El Ayatolá Jamenei se refirió a las prioridades actuales del país y enfatizó: «Nuestras autoridades gubernamentales, legisladores y demás funcionarios del gobierno deben centrarse en las dos prioridades principales,  sobre la economía y el desarrollo científico.»



Su Eminencia dijo que la ''epopeya económica'' es una parte de la consigna del corriente año, y agregó: «Esperamos que los esfuerzos de los funcionarios del gobierno den origen a la «epopeya económica», al igual que el pueblo dio origen a la «epopeya política».



«Por supuesto, la ''epopeya económica'' no es un esfuerzo a corto plazo, pero es necesario empezar a trabajar para conseguirla», reiteró.



El Líder Supremo de la Revolución Islámica refiriéndose a la otra prioridad nacional, a saber, el desarrollo científico, dijo: «El ritmo de nuestro avance científico ha sido muy bueno en los últimos diez años y es necesario que mantengamos este ritmo, a fin de alcanzar el nivel deseado y estar en las primeras filas del conocimiento a nivel mundial».



Al final de sus declaraciones, el Ayatolá Jamenei se refirió a la cuestión de la interacción con el mundo, y agregó: «Siempre hemos creído y seguiremos creyendo en la interacción con el mundo, pero lo importante a este respecto es conocer a la otra parte y entender sus objetivos y estrategias, porque si no somos capaces de desarrollar una comprensión adecuada de la otra parte, vamos a tropezar».
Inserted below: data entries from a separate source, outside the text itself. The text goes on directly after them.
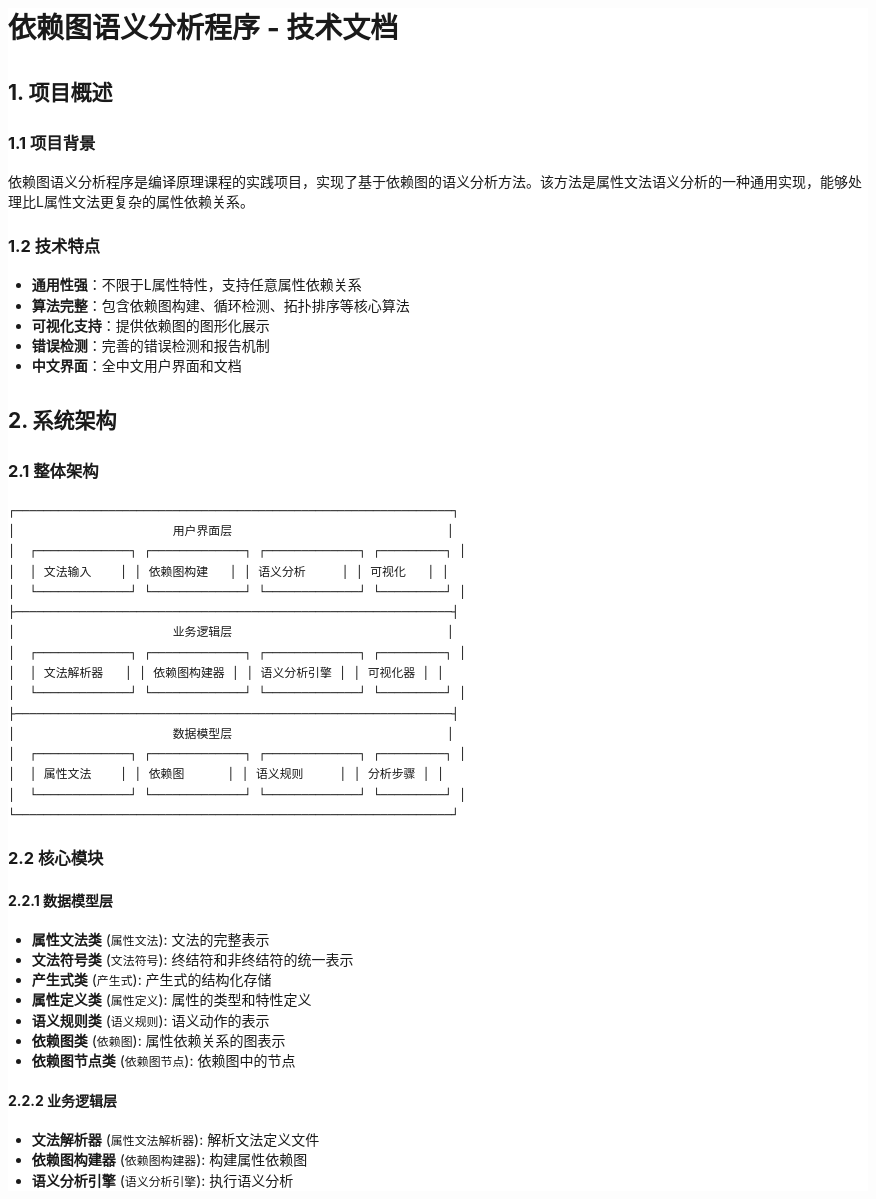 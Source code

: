 # 依赖图语义分析程序 - 技术文档

## 1. 项目概述

### 1.1 项目背景
依赖图语义分析程序是编译原理课程的实践项目，实现了基于依赖图的语义分析方法。该方法是属性文法语义分析的一种通用实现，能够处理比L属性文法更复杂的属性依赖关系。

### 1.2 技术特点
- **通用性强**：不限于L属性特性，支持任意属性依赖关系
- **算法完整**：包含依赖图构建、循环检测、拓扑排序等核心算法
- **可视化支持**：提供依赖图的图形化展示
- **错误检测**：完善的错误检测和报告机制
- **中文界面**：全中文用户界面和文档

## 2. 系统架构

### 2.1 整体架构
```
┌─────────────────────────────────────────────────────────────┐
│                      用户界面层                              │
│  ┌─────────────┐ ┌─────────────┐ ┌─────────────┐ ┌─────────┐ │
│  │ 文法输入    │ │ 依赖图构建   │ │ 语义分析     │ │ 可视化   │ │
│  └─────────────┘ └─────────────┘ └─────────────┘ └─────────┘ │
├─────────────────────────────────────────────────────────────┤
│                      业务逻辑层                              │
│  ┌─────────────┐ ┌─────────────┐ ┌─────────────┐ ┌─────────┐ │
│  │ 文法解析器   │ │ 依赖图构建器 │ │ 语义分析引擎 │ │ 可视化器 │ │
│  └─────────────┘ └─────────────┘ └─────────────┘ └─────────┘ │
├─────────────────────────────────────────────────────────────┤
│                      数据模型层                              │
│  ┌─────────────┐ ┌─────────────┐ ┌─────────────┐ ┌─────────┐ │
│  │ 属性文法    │ │ 依赖图      │ │ 语义规则     │ │ 分析步骤 │ │
│  └─────────────┘ └─────────────┘ └─────────────┘ └─────────┘ │
└─────────────────────────────────────────────────────────────┘
```

### 2.2 核心模块

#### 2.2.1 数据模型层
- **属性文法类** (`属性文法`): 文法的完整表示
- **文法符号类** (`文法符号`): 终结符和非终结符的统一表示
- **产生式类** (`产生式`): 产生式的结构化存储
- **属性定义类** (`属性定义`): 属性的类型和特性定义
- **语义规则类** (`语义规则`): 语义动作的表示
- **依赖图类** (`依赖图`): 属性依赖关系的图表示
- **依赖图节点类** (`依赖图节点`): 依赖图中的节点

#### 2.2.2 业务逻辑层
- **文法解析器** (`属性文法解析器`): 解析文法定义文件
- **依赖图构建器** (`依赖图构建器`): 构建属性依赖图
- **语义分析引擎** (`语义分析引擎`): 执行语义分析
«En nuestra interacción con el mundo, no debemos ignorar las acciones pasadas de nuestros enemigos, a pesar de que podríamos tener que dejar de recordarlas, debido a ciertas consideraciones», reiteró.



Su Eminencia se refirió además a las recientes declaraciones de funcionarios estadounidenses sobre su deseo de dialogar con Irán, y agregó: «A principios de este año, dije que no soy optimista en lo que respecta  a un diálogo con Estados Unidos, aunque en los últimos años no he manifestado estar en contra de las negociaciones en el caso de ciertos temas como la cuestión de Irak.»



El Líder Supremo de la Revolución Islámica enfatizó: «Los estadounidenses son poco fiables e ilógicos y no son honestos en sus tratos.»



«Las posturas adoptadas por los funcionarios estadounidenses en los últimos meses confirman una vez más que es necesario evitar ser optimistas acerca de ellos», reiteró.



El Ayatolá Jamenei explicó: «En tu interacción con el mundo, el arte consiste en ser capaz de continuar tu camino sin que la parte contraria pueda detenerte y si la interacción con el mundo resulta en la desviación de tu camino, entonces es una verdadera pérdida.»



Previo al discurso del Líder Supremo de la Revolución Islámica, el Dr. Ahmadineyad, presidente de la República rindió un informe completo sobre las obras realizadas durante su gestión de ocho años.